I started with surprise and delight together, and could not utter a word.
‘I know perfectly well,’ continued he, ‘that you will not abuse my confidence. I ask, then, for nothing beyond your word, that you will not make any attempt at escape; for this visit may lead to others, and I desire, so far as possible, that you should feel as little constraint as a prisoner well may.’
I readily gave the pledge required, and he went on—‘I have no cautions to give you, nor any counsels—Madame d’Aigreville is a Royalist.’
‘She is madame, then!’ said I, in a voice of some disappointment.
‘Yes, she is a widow, but her niece is unmarried,’ said he, smiling at my eagerness. I affected to hear the tidings with unconcern, but a burning flush covered my cheek, and I felt as uncomfortable as possible.
I dined that day as usual with the general, adjourning after dinner to the little drawing-room, where we played our chess. Never did he appear to me so tedious in his stories, so intolerably tiresome in his digressions, as that evening.
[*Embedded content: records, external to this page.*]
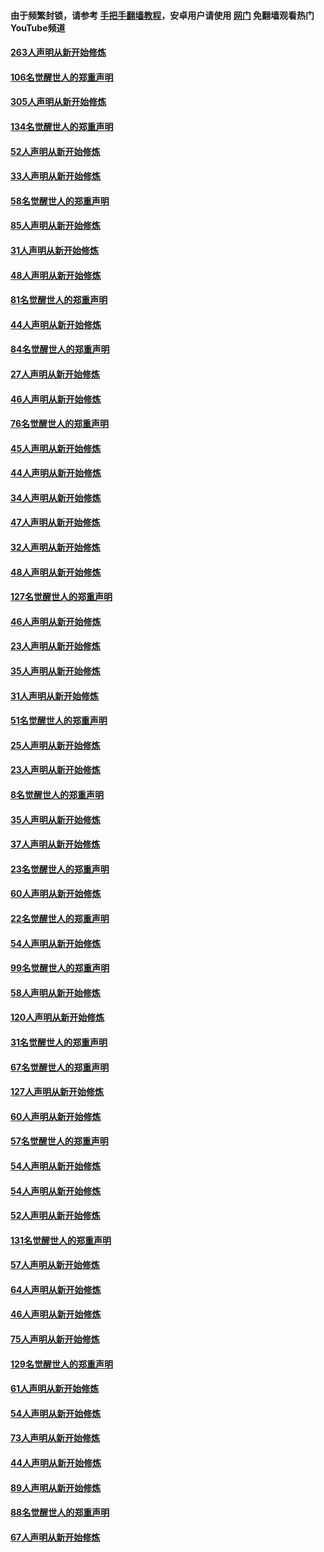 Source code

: #### 由于频繁封锁，请参考 [手把手翻墙教程](https://github.com/gfw-breaker/guides/wiki/)，安卓用户请使用 [网门](https://github.com/gfw-breaker/nogfw/blob/master/dl.md?t=03281901) 免翻墙观看热门YouTube频道 

#### [263人声明从新开始修炼](../pages/91/422553.md?t=03281901) 

#### [106名觉醒世人的郑重声明](../pages/91/422552.md?t=03281901) 

#### [305人声明从新开始修炼](../pages/91/422153.md?t=03281901) 

#### [134名觉醒世人的郑重声明](../pages/91/422152.md?t=03281901) 

#### [52人声明从新开始修炼](../pages/91/421846.md?t=03281901) 

#### [33人声明从新开始修炼](../pages/91/421804.md?t=03281901) 

#### [58名觉醒世人的郑重声明](../pages/91/421845.md?t=03281901) 

#### [85人声明从新开始修炼](../pages/91/421769.md?t=03281901) 

#### [31人声明从新开始修炼](../pages/91/421763.md?t=03281901) 

#### [48人声明从新开始修炼](../pages/91/421605.md?t=03281901) 

#### [81名觉醒世人的郑重声明](../pages/91/421656.md?t=03281901) 

#### [44人声明从新开始修炼](../pages/91/421544.md?t=03281901) 

#### [84名觉醒世人的郑重声明](../pages/91/421543.md?t=03281901) 

#### [27人声明从新开始修炼](../pages/91/421465.md?t=03281901) 

#### [46人声明从新开始修炼](../pages/91/421454.md?t=03281901) 

#### [76名觉醒世人的郑重声明](../pages/91/421453.md?t=03281901) 

#### [45人声明从新开始修炼](../pages/91/421452.md?t=03281901) 

#### [44人声明从新开始修炼](../pages/91/421422.md?t=03281901) 

#### [34人声明从新开始修炼](../pages/91/421322.md?t=03281901) 

#### [47人声明从新开始修炼](../pages/91/421264.md?t=03281901) 

#### [32人声明从新开始修炼](../pages/91/421225.md?t=03281901) 

#### [48人声明从新开始修炼](../pages/91/421202.md?t=03281901) 

#### [127名觉醒世人的郑重声明](../pages/91/421224.md?t=03281901) 

#### [46人声明从新开始修炼](../pages/91/421203.md?t=03281901) 

#### [23人声明从新开始修炼](../pages/91/421138.md?t=03281901) 

#### [35人声明从新开始修炼](../pages/91/421122.md?t=03281901) 

#### [31人声明从新开始修炼](../pages/91/421081.md?t=03281901) 

#### [51名觉醒世人的郑重声明](../pages/91/421080.md?t=03281901) 

#### [25人声明从新开始修炼](../pages/91/421020.md?t=03281901) 

#### [23人声明从新开始修炼](../pages/91/420884.md?t=03281901) 

#### [8名觉醒世人的郑重声明](../pages/91/420883.md?t=03281901) 

#### [35人声明从新开始修炼](../pages/91/420809.md?t=03281901) 

#### [37人声明从新开始修炼](../pages/91/420766.md?t=03281901) 

#### [23名觉醒世人的郑重声明](../pages/91/420765.md?t=03281901) 

#### [60人声明从新开始修炼](../pages/91/420727.md?t=03281901) 

#### [22名觉醒世人的郑重声明](../pages/91/420726.md?t=03281901) 

#### [54人声明从新开始修炼](../pages/91/420529.md?t=03281901) 

#### [99名觉醒世人的郑重声明](../pages/91/420528.md?t=03281901) 

#### [58人声明从新开始修炼](../pages/91/420198.md?t=03281901) 

#### [120人声明从新开始修炼](../pages/91/420141.md?t=03281901) 

#### [31名觉醒世人的郑重声明](../pages/91/420197.md?t=03281901) 

#### [67名觉醒世人的郑重声明](../pages/91/420140.md?t=03281901) 

#### [127人声明从新开始修炼](../pages/91/420082.md?t=03281901) 

#### [60人声明从新开始修炼](../pages/91/420081.md?t=03281901) 

#### [57名觉醒世人的郑重声明](../pages/91/420080.md?t=03281901) 

#### [54人声明从新开始修炼](../pages/91/419533.md?t=03281901) 

#### [54人声明从新开始修炼](../pages/91/419532.md?t=03281901) 

#### [52人声明从新开始修炼](../pages/91/419531.md?t=03281901) 

#### [131名觉醒世人的郑重声明](../pages/91/419530.md?t=03281901) 

#### [57人声明从新开始修炼](../pages/91/419430.md?t=03281901) 

#### [64人声明从新开始修炼](../pages/91/419429.md?t=03281901) 

#### [46人声明从新开始修炼](../pages/91/419428.md?t=03281901) 

#### [75人声明从新开始修炼](../pages/91/419427.md?t=03281901) 

#### [129名觉醒世人的郑重声明](../pages/91/419426.md?t=03281901) 

#### [61人声明从新开始修炼](../pages/91/419198.md?t=03281901) 

#### [54人声明从新开始修炼](../pages/91/419197.md?t=03281901) 

#### [73人声明从新开始修炼](../pages/91/419196.md?t=03281901) 

#### [44人声明从新开始修炼](../pages/91/419075.md?t=03281901) 

#### [89人声明从新开始修炼](../pages/91/419074.md?t=03281901) 

#### [88名觉醒世人的郑重声明](../pages/91/419195.md?t=03281901) 

#### [67人声明从新开始修炼](../pages/91/419073.md?t=03281901)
He halted at every move—he had some narrative to recount, or some observation to make, that delayed our game to an enormous time; and at last, on looking out of the window, he fancied there was a thunderstorm brewing, and that we should do well to put off our visit to a more favourable opportunity.
‘It is little short of half a league,’ said he, ‘to the village, and in bad weather is worse than double the distance.’
I did not dare to controvert his opinion, but, fortunately, a gleam of sunshine shot, the same moment, through the window, and proclaimed a fair evening.
Heaven knows I had suffered little of a prisoner’s durance—my life had been one of comparative freedom and ease; and yet, I cannot tell the swelling emotion of my heart with which I emerged from the deep archway of the fortress, and heard the bang of the heavy gate as it closed behind me. Steep as was the path, I felt as if I could have bounded down it without a fear! The sudden sense of liberty was maddening in its excitement, and I half suspect that had I been on horseback in that moment of wild delight, I should have forgotten all my plighted word and parole, though I sincerely trust that the madness would not have endured beyond a few minutes. If there be among my readers one who has known imprisonment, he will forgive this confession of a weakness, which to others of less experience will seem unworthy, perhaps dishonourable.
Dorf Kuffstein was a fair specimen of the picturesque simplicity of a Tyrol village. There were the usual number of houses, with carved galleries and quaint images in wood, the shrines and altars, the little ‘platz,’ for Sunday recreation, and the shady alley for rifle practice.